== Instructions to follow ==
Your job is to set down the stretch of entries that opens with the line containing "### Basic Usage" and closes with the line containing "### Prerequisites". Keep both end lines, copy each exactly, and add nothing.
== Data listing ==
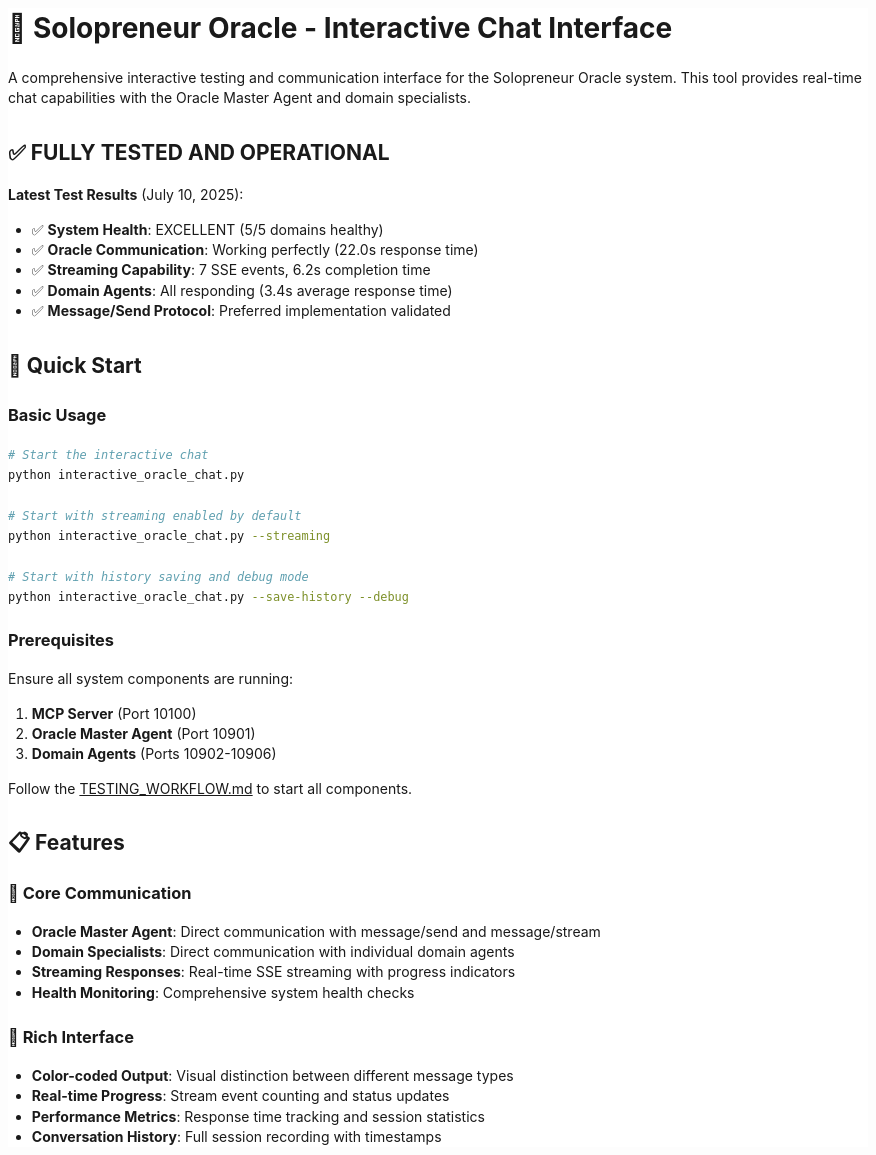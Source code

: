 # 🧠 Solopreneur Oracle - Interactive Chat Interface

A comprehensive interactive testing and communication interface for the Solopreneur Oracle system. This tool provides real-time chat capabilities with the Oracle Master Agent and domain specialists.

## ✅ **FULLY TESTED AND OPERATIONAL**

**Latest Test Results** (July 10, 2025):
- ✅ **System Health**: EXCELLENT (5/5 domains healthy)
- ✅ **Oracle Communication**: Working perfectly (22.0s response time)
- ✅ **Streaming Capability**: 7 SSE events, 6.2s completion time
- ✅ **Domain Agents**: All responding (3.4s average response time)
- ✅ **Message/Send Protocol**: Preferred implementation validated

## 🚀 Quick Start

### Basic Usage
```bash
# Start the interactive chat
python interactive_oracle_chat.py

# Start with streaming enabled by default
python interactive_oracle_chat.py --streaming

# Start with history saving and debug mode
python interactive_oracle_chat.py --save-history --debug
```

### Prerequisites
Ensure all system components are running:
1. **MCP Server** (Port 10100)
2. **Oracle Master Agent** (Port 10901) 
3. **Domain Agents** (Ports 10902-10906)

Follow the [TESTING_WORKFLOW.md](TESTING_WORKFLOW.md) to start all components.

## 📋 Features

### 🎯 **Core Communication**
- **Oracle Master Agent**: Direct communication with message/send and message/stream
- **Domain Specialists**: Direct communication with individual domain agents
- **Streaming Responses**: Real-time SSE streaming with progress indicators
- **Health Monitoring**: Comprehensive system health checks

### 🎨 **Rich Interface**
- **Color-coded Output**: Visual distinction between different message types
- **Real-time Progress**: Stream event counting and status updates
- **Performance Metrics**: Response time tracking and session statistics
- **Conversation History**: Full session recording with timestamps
===
== Data listing ==
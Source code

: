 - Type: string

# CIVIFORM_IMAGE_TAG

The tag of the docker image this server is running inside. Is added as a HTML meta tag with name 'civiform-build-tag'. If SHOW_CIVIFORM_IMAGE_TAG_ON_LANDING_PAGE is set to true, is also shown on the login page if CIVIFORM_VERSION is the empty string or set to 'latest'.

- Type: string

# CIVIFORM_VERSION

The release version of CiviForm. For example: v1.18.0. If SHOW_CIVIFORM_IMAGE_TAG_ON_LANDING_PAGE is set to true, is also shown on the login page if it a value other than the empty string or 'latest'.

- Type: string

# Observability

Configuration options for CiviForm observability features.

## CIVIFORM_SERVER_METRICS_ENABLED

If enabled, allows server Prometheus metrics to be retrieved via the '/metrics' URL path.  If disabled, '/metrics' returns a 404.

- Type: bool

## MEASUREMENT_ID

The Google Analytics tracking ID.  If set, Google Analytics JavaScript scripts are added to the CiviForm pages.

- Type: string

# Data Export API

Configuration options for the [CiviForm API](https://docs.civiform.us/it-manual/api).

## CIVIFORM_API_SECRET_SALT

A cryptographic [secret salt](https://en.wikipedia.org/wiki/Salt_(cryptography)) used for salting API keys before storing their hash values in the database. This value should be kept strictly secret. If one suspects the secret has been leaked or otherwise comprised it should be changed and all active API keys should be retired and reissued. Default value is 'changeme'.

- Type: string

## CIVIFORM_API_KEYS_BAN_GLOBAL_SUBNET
===
== Task response ==
### Basic Usage
```bash
# Start the interactive chat
python interactive_oracle_chat.py

# Start with streaming enabled by default
python interactive_oracle_chat.py --streaming

# Start with history saving and debug mode
python interactive_oracle_chat.py --save-history --debug
```

### Prerequisites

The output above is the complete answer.